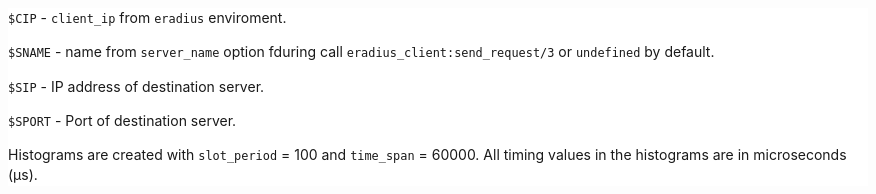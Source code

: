 `$CIP` - `client_ip` from `eradius` enviroment.

`$SNAME` - name from `server_name` option fduring call `eradius_client:send_request/3` or `undefined` by default.

`$SIP` - IP address of destination server.

`$SPORT` - Port of destination server.

Histograms are created with `slot_period` = 100 and `time_span` = 60000.
All timing values in the histograms are in microseconds (µs).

= THE TASK =
Everything from the line containing "- name from" through the last line of the records must be given again exactly; leave out all other lines.

= EXERCISE RESPONSE =
`$SNAME` - name from `server_name` option fduring call `eradius_client:send_request/3` or `undefined` by default.

`$SIP` - IP address of destination server.

`$SPORT` - Port of destination server.

Histograms are created with `slot_period` = 100 and `time_span` = 60000.
All timing values in the histograms are in microseconds (µs).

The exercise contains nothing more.